### Task requirements:
In the entries below, spot each line with the word "wmocloudatlas" and copy it.

____ Given records

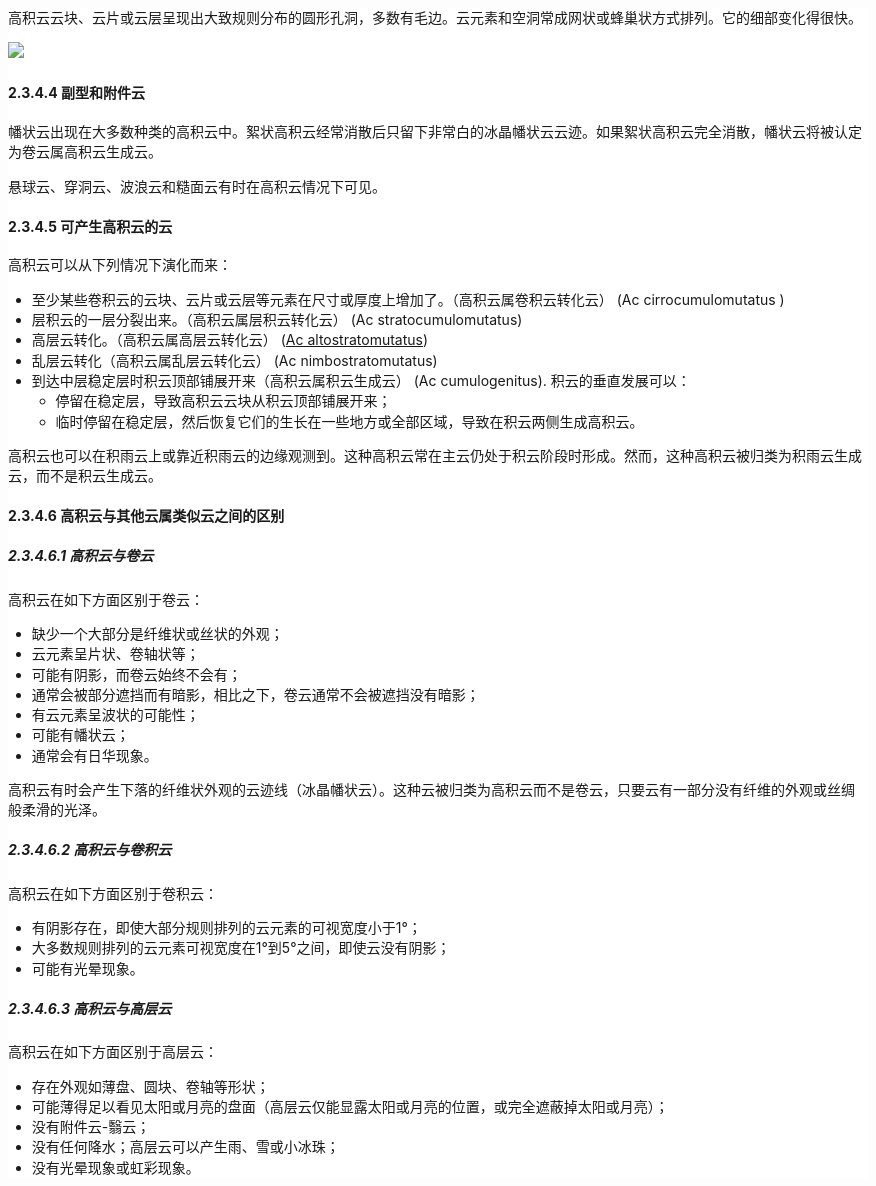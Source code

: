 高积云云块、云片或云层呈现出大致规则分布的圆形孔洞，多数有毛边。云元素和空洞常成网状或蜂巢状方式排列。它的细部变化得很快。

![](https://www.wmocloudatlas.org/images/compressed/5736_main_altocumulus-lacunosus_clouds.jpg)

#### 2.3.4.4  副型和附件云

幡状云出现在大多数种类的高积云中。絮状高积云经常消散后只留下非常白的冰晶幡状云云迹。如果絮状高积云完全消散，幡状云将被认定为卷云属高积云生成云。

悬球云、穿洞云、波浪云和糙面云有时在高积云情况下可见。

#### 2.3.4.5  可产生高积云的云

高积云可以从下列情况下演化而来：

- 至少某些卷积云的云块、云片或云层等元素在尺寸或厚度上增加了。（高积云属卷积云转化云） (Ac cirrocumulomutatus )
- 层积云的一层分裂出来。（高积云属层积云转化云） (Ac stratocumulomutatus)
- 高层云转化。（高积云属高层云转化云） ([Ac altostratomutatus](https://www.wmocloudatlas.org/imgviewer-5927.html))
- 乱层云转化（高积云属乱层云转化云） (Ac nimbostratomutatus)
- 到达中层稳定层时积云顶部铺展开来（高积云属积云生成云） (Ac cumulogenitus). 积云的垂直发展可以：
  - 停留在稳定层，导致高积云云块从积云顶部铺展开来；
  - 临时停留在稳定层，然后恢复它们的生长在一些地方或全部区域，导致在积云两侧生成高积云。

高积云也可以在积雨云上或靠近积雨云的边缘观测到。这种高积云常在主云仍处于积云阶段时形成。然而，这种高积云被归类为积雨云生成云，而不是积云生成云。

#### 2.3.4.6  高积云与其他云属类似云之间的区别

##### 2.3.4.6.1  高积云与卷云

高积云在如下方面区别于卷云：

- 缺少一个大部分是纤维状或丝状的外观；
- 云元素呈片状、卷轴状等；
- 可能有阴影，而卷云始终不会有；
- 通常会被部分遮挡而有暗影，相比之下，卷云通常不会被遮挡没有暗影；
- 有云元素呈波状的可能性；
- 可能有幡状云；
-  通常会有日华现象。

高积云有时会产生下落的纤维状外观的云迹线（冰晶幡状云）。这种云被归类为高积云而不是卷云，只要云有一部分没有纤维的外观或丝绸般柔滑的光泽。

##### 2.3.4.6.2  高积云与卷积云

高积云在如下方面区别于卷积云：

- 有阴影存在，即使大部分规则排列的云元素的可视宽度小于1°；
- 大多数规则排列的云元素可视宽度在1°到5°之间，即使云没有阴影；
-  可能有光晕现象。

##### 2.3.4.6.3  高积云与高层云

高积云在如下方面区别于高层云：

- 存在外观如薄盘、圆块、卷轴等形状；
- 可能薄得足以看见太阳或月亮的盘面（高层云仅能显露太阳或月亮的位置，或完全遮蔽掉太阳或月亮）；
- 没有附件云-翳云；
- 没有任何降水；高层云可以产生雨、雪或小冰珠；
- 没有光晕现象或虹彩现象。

________
____ Given records

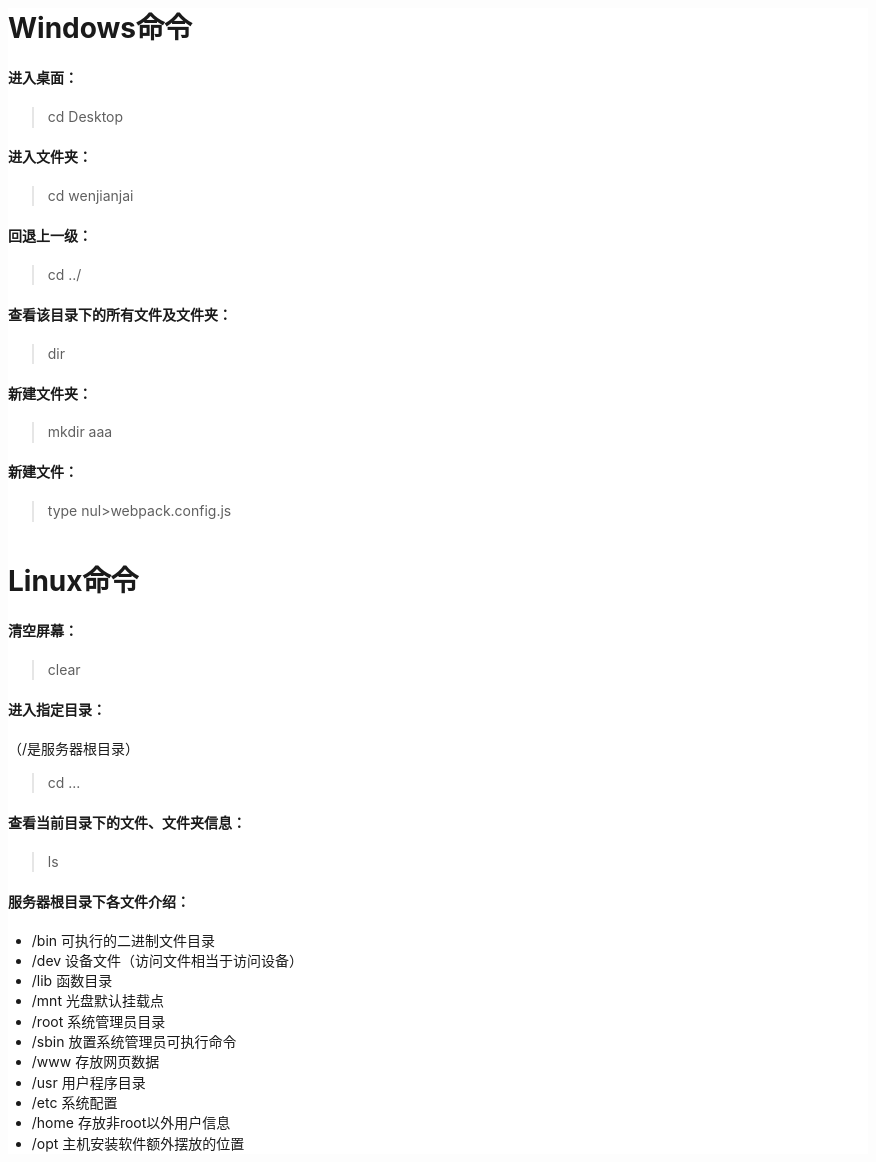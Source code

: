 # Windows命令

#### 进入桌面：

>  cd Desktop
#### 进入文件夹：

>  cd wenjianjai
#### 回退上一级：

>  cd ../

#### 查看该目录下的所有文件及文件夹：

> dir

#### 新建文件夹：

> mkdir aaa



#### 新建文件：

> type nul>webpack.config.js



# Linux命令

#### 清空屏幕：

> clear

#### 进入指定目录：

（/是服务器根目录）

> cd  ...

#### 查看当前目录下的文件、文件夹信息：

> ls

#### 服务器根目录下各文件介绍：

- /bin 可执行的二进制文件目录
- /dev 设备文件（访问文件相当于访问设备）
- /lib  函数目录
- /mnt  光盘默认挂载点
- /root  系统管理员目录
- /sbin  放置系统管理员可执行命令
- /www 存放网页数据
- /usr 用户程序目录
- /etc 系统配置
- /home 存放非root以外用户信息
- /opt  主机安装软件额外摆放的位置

________

### Reply:
![](https://www.wmocloudatlas.org/images/compressed/5736_main_altocumulus-lacunosus_clouds.jpg)
- 高层云转化。（高积云属高层云转化云） ([Ac altostratomutatus](https://www.wmocloudatlas.org/imgviewer-5927.html))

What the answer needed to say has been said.